- About this exercise: Provide nothing except how many lines of the data contain the word "user".

━━━━━ The records

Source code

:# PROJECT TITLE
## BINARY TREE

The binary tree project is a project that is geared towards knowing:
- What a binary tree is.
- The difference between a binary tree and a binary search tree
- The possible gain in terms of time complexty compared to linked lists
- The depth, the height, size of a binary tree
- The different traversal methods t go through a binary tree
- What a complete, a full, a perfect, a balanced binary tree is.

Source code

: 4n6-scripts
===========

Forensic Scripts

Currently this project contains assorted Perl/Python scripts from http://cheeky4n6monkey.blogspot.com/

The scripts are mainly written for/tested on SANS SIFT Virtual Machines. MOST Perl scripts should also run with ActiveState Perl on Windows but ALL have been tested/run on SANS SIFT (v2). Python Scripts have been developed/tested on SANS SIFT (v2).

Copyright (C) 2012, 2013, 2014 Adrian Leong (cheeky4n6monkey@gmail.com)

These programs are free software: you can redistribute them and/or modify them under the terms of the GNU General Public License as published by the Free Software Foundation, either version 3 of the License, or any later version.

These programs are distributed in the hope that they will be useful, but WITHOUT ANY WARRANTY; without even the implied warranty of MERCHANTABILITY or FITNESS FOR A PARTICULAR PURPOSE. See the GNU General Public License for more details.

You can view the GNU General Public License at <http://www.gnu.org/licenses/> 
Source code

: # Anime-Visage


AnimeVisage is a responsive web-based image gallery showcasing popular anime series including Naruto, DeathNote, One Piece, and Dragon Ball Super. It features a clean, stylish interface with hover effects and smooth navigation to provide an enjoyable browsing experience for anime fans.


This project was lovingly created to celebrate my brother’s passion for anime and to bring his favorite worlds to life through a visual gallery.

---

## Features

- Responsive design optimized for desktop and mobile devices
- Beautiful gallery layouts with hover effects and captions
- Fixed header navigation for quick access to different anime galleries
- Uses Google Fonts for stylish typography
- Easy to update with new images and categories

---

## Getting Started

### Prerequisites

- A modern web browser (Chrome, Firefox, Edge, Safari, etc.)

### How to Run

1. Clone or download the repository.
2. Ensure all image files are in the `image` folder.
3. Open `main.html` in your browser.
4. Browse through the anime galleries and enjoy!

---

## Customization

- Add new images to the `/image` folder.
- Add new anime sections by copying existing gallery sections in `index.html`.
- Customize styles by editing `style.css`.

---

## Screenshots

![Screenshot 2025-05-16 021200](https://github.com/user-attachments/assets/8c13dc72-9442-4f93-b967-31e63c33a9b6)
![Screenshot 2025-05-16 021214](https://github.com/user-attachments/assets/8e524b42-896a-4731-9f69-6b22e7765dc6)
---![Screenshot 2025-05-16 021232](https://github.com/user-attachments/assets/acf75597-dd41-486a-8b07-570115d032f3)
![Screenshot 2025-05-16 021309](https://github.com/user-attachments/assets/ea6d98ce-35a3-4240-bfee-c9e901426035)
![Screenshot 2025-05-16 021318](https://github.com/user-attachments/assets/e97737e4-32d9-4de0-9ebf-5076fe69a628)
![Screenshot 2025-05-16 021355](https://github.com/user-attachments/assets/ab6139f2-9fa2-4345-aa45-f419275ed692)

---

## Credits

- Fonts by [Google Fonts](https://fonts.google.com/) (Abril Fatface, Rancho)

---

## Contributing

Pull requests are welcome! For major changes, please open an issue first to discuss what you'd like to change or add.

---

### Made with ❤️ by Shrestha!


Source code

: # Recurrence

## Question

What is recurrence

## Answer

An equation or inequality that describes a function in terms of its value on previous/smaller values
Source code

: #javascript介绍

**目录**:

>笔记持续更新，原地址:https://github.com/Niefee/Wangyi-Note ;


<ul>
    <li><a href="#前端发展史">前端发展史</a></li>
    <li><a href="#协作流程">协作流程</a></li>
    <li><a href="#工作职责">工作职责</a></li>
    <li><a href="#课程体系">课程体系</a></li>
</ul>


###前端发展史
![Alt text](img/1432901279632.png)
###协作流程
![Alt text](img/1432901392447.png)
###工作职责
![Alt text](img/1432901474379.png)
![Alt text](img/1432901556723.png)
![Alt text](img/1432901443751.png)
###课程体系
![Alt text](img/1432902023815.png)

━━━━━━━━━━

- Completed task: 6